(DATA RECORDS begins)

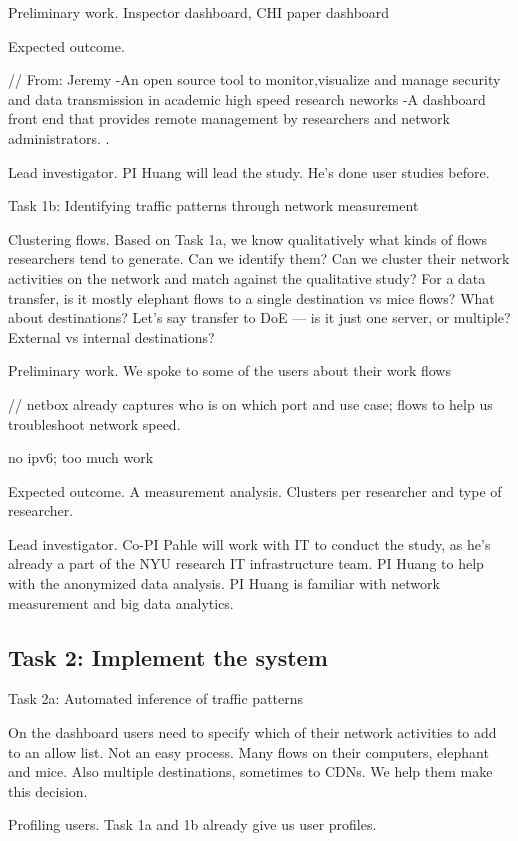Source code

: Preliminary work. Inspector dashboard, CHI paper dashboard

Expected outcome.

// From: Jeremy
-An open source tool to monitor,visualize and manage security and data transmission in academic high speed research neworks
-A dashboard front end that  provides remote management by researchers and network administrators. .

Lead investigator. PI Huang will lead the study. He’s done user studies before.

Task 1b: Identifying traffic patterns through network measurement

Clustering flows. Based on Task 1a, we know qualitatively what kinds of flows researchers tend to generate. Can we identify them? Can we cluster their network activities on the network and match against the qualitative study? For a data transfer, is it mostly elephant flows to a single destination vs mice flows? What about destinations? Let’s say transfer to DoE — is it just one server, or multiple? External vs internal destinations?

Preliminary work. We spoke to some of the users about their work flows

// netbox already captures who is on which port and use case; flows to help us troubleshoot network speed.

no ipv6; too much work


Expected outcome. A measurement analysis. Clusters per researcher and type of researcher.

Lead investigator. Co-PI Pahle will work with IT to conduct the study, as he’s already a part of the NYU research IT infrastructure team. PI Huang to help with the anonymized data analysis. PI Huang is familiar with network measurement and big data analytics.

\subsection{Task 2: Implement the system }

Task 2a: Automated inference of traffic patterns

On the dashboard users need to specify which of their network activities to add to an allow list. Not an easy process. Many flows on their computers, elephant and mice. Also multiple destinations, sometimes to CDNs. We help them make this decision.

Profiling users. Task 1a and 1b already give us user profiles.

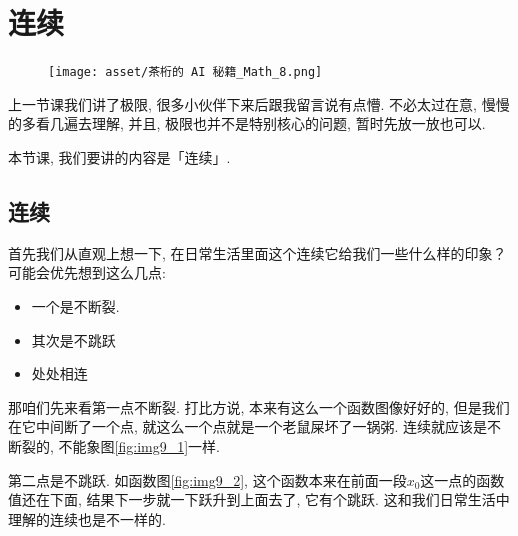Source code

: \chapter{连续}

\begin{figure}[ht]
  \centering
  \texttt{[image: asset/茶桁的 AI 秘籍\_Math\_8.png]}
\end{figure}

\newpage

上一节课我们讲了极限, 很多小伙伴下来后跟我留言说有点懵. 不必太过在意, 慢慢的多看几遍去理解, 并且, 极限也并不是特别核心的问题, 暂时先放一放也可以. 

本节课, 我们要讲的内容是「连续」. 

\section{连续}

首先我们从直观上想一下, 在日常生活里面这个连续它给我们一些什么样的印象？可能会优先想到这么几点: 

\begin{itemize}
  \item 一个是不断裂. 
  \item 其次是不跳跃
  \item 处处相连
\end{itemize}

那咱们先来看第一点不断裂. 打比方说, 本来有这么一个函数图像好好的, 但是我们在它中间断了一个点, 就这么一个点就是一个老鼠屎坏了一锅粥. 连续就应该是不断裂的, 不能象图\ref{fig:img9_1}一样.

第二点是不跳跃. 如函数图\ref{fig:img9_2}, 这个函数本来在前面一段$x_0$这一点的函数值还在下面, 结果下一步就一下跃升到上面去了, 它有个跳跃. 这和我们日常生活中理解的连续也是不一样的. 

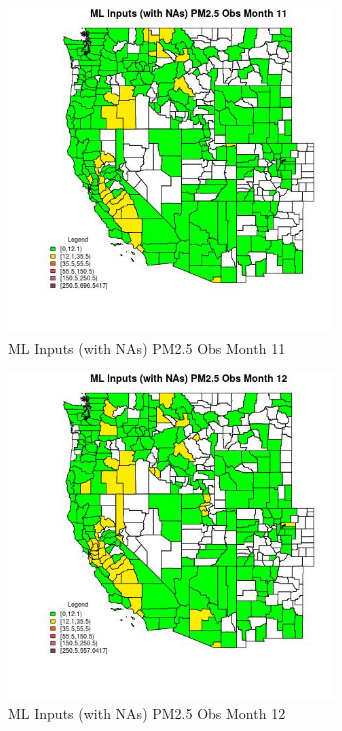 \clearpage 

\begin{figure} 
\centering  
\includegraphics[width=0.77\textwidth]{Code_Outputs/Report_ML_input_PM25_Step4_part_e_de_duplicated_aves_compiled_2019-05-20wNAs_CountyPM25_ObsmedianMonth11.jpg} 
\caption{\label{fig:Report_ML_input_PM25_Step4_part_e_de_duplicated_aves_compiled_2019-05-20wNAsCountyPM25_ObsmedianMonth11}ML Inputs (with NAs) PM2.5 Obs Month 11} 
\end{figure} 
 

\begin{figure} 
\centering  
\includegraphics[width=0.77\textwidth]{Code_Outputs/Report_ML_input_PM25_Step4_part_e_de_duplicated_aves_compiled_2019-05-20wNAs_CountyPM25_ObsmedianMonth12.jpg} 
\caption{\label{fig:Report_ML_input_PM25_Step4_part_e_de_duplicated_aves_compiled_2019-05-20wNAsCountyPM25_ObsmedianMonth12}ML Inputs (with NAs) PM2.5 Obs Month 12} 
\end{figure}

(DATA RECORDS ends)
(DATA RECORDS begins)

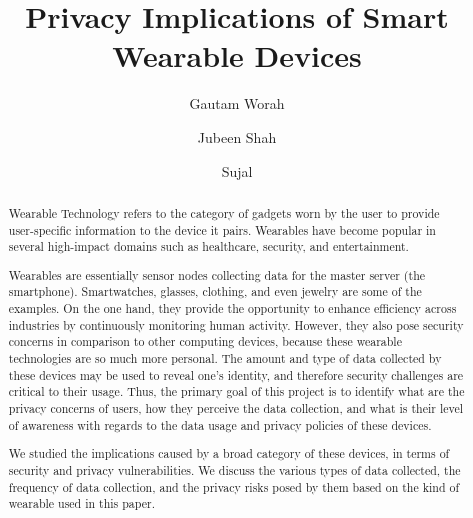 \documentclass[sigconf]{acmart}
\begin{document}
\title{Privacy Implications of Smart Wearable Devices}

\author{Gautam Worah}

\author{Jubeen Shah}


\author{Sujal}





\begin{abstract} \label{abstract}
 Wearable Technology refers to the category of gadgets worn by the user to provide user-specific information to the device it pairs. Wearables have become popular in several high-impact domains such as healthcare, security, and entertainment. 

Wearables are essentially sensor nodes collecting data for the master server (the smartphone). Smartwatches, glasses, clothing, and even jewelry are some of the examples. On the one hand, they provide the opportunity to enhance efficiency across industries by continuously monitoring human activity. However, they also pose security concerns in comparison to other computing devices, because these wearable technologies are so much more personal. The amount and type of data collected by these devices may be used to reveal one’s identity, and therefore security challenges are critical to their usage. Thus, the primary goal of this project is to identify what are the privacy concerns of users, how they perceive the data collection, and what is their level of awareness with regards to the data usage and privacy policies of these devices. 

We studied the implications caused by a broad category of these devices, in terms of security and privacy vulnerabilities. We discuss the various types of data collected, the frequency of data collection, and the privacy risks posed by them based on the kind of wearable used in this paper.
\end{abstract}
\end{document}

(DATA RECORDS ends)

▶ [ACTIVITY]: Count the lines of the data that contain the string "high", and reply with that number alone.

▶ [ANSWER TO THIS EXERCISE]: 2